Are We About to Repeat the 2008 Housing Crisis? | Opinion

I recently wrote about the potential for activity in the junk bond market to trigger a large-scale financial crisis in the United States—and around the world. Soon after, I began getting correspondence from readers who pointed to what they saw as similar speculative excesses in the mortgage market. These readers are not wrong. Financial media outlets are already covering the dizzying increase in house prices across the U.S. What's missing, however, is a systematic breakdown of how big this bubble could be, and its implications.

Bubbles in housing markets are first and foremost caused by the overvaluation of homes. Two of the most popular ways to measure housing valuation are inflation-adjusted house price indices and house price-to-median income indices.

Inflation-adjusted house price indices show us how much house prices have risen relative to prices in the economy as a whole. Right now, this index is flashing bright red: it is giving us a reading of 94.6. This is the highest in history—the previous high being 92.3 in March 2006. The house price-to-median income index measures the affordability of housing relative to the average person's salary. It is flashing red too: it is giving us a reading of 6.7, just below the previous high of 7 in November 2005.

Based on these measures, it is safe to say that the U.S. housing market is as overvalued as it ever has been in history. So there is little reason to doubt that a large bubble has inflated in this market.

Why did this happen? Much for the same reason that there are bubble dynamics in the junk bond markets. In 2020, in response to the lockdown-generated recession, the Federal Reserve stepped into the mortgage market and gobbled up a huge number of mortgage-backed securities (MBS). Seemingly oblivious to the lessons it should have learned in 2008, the Fed made up around 30 percent of the entire market by September 2020. Naturally, MBS issuance soared in response. In the first half of 2021, it was growing at around 25 percent per year—by far the fastest growth rate on record since statistics began.

Before moving on to explore the implications of this trend, let us briefly reflect on why the Fed did what it did. After the crash of 2008, there was a general feeling amongst economic policymakers of "never again." Commentary from the time suggested a whole generation of policymakers had learned the dangers of financial bubbles, much as the generation that grew up in the Great Depression had learned all those years ago. Many assumed that this knowledge would bring an era of economic and financial peace and stability.
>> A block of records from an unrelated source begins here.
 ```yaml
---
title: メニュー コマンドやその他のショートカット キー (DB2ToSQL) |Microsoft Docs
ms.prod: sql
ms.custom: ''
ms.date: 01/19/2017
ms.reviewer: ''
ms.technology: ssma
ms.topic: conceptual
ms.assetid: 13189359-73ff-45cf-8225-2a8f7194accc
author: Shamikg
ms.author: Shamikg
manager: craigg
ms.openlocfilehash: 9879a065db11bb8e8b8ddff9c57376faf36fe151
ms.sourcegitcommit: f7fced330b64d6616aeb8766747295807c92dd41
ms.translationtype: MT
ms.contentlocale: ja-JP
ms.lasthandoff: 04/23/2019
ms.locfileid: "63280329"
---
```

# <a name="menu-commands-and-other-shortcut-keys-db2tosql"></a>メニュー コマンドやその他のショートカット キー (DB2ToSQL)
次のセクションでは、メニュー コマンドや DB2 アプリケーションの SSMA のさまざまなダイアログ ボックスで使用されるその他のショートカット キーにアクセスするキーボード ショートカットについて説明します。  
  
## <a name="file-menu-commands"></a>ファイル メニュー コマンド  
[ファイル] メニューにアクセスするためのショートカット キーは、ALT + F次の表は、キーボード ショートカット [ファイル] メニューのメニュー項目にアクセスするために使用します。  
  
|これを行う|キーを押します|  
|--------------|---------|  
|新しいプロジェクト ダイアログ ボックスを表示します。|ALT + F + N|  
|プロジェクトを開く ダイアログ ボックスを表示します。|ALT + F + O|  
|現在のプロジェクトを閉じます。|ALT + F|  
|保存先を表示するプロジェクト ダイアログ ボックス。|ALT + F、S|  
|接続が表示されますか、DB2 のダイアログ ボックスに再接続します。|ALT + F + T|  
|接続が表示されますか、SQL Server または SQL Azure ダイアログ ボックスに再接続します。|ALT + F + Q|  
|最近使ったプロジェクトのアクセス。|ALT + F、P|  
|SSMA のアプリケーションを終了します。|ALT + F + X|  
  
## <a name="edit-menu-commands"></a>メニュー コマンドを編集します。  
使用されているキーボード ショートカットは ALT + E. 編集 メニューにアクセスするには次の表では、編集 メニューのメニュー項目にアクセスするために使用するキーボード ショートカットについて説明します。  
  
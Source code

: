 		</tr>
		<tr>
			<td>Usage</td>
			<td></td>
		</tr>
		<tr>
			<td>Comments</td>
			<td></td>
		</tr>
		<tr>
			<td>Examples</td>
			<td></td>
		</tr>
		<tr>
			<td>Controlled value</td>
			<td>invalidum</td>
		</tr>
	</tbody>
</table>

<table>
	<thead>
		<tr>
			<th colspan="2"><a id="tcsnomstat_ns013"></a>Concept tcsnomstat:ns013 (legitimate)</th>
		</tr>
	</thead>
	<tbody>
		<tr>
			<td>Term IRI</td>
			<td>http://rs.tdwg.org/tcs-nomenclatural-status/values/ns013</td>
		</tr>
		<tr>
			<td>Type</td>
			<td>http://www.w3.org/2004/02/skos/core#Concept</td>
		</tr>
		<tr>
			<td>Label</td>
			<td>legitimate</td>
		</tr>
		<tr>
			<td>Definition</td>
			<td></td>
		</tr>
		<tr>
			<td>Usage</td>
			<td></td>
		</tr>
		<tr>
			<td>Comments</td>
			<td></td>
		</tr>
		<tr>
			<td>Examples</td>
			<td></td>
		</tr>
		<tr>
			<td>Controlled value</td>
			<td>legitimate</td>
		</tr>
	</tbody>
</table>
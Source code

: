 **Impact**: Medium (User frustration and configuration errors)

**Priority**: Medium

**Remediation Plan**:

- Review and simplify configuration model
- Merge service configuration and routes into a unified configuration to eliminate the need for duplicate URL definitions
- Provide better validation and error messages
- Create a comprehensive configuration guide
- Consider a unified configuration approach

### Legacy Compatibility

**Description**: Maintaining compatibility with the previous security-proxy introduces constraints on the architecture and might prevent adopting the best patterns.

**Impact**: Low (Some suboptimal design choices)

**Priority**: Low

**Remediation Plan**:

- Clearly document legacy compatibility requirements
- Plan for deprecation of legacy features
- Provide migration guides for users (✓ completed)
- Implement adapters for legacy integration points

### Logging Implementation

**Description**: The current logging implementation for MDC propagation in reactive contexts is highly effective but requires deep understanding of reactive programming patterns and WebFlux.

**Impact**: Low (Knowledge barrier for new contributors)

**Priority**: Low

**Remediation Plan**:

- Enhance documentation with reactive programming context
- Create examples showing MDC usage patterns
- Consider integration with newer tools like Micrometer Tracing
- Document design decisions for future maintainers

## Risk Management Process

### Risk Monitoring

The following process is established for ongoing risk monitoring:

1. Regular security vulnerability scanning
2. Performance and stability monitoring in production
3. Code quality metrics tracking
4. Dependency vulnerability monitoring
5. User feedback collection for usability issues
House construction Massachusetts
ORLEANS, MASSACHUSETTS - JULY 13: Carpenters frame a new home July 13, 2021 on Cape Cod in Orleans, Massachusetts. Median sale prices for a single-family house on Cape Cod in Chatham, Massachusetts have increased 218% over prices in 2020. Robert Nickelsberg/Getty Images

That has clearly not happened. Why? Frankly, our elites seem jittery and distractible in a way the Greatest Generation was not. They rush from one "crisis" to the next, like a drug addict in need of a fix. If you hang around policy people long enough, you start to question whether this isn't a sort of game to them. More crises mean more for them to do and more for them to gossip about—this is clearly a group of people raised on television and social media, always needing another dopamine hit.

The net result is that lessons hard learned are soon forgotten. As soon as a public health crisis like COVID-19 emerges, all those warnings from the financial crisis a decade previous are thrown in the trash like so many unloved toys. Borrowing statistics become passé; case numbers and deaths are in vogue now. It's policymaking as fad and fashion.

Back to the situation at hand. How much damage could this housing bubble do? Housing bubbles affect the real economy through their impact on residential construction investment and employment. Construction firms see that prices—and, with them, profits—are rising, so they borrow and invest. As of the second quarter of 2021, residential construction investment is growing at around 35 percent per year—its highest rate in the past 30 years. Like the housing market, the construction sector is running hot. If prices fall, it seems likely that investment will go into hard reverse.

How many jobs are at risk? At around 5 percent of total employment, construction employment is slightly off its peak of 5.6 percent in mid-2006—but it is still plenty high. If property prices decline and construction investment dries up, many of these workers will lose their jobs. Those of us over the age of 30 have lived through this before. It is not pretty.

But now consider the problems in the junk bond market. This is a double bubble. We have a bubble in the junk bond market allowing bankrupt businesses to keep their lights on, and a bubble in the housing market driving record rates of residential construction investment. It is hard to come to any other conclusion: the next financial crisis could make 2008 look like a dress rehearsal.

Philip Pilkington is a macroeconomist with nearly a decade of experience working in investment markets, he is the author of the book The Reformation in Economics: A Deconstruction and Reconstruction of Economic Theory.

The views expressed in this article are the writer's own.